どうやって食物繊維を摂る?現実的な工夫あれこれ
実際にどんな形で食物繊維を摂れば良いかシミュレーションしてみましょう。
忙しい方や料理が苦手な方でも取り入れやすい工夫をいくつか紹介します。
・朝食:オートミール+フルーツ
オートミールと果物を組み合わせれば、朝から満腹感が続きやすくなります。小腹対策にもおすすめです。
・昼食:サラダ+スープ+玄米
いきなり主食に行くのではなく、野菜や汁物から食べ始めると満腹感が得られやすくなるかもしれません。玄米などの未精製の穀物には、食物繊維が多く含まれています。
・間食:ナッツや高カカオチョコレート
ナッツ類にも食物繊維を含みます。少量で満足感が得られやすく、食物繊維以外の栄養価も高いものが多いです。
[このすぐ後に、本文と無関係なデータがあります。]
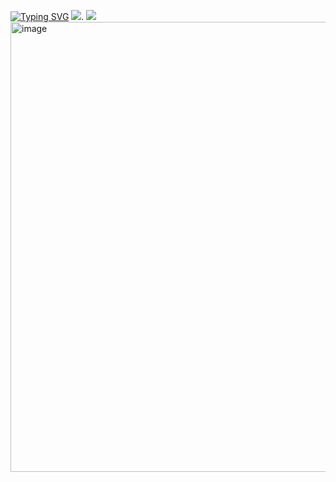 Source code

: <a href="https://git.io/typing-svg"><img src="https://readme-typing-svg.demolab.com?font=Playfair+Display&pause=1000&color=000000&width=435&lines=%3E+i+may+be+paranoid%2C+but+not+an+android" alt="Typing SVG" /></a>
![](https://steam-current-game.vercel.app/api/?steamids=76561199108067767).
![](https://komarev.com/ghpvc/?username=mirashiny&color=blueviolet)
<img width="1280" height="720" alt="image" src="https://github.com/user-attachments/assets/d82680a7-9f72-4d98-949a-b8618e1c4cb3" />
小包装のものを選べば食べすぎも防げます。
・夕食:きのこ、海藻、豆類を取り入れる
カロリーを抑えながらボリューム感を出せる食材たちです。味噌汁や副菜として簡単に取り入れられます。
1日どれくらい食物繊維をとればいい?
政府の発表している食事摂取基準(2025年版)では、食物繊維の目標量は1日25g以上とされています。
マクロファクターでは1000kcalあたり14gを目安としています。1日1500kcalなら21g、2000kcalなら28gです。
日本人の平均的な摂取量は10〜14g程度のようです。とくにダイエット中は野菜や穀物の量が減りがちなので、意識的に摂る必要があります。
目標量に届かなくても、少し多めに食物繊維を摂ること自体が価値ある第一歩です。
「お腹いっぱいなのに太らない」はつくれる
ダイエット中に「お腹いっぱい食べたい」という願いはワガママではありません。むしろ、うまく満腹感を作れる人の方がリバウンドもせず、ボディメイクを継続しやすくなる傾向があります。私もお腹いっぱい食べたい人種なので、減量期には満足感のある食事にすることを意識しています!
食物繊維はそのための心強い味方です。「野菜を食べよう」と言われるとつい義務感になりますが、「お腹すいたときのために繊維を摂ろう」と考えると、減量の選択肢としてポジティブに感じられるかもしれません。
もし最近、空腹との付き合い方に悩んでいるなら、今日の食事に少しだけ「食物繊維を足す」ことから始めてみてはいかがでしょうか。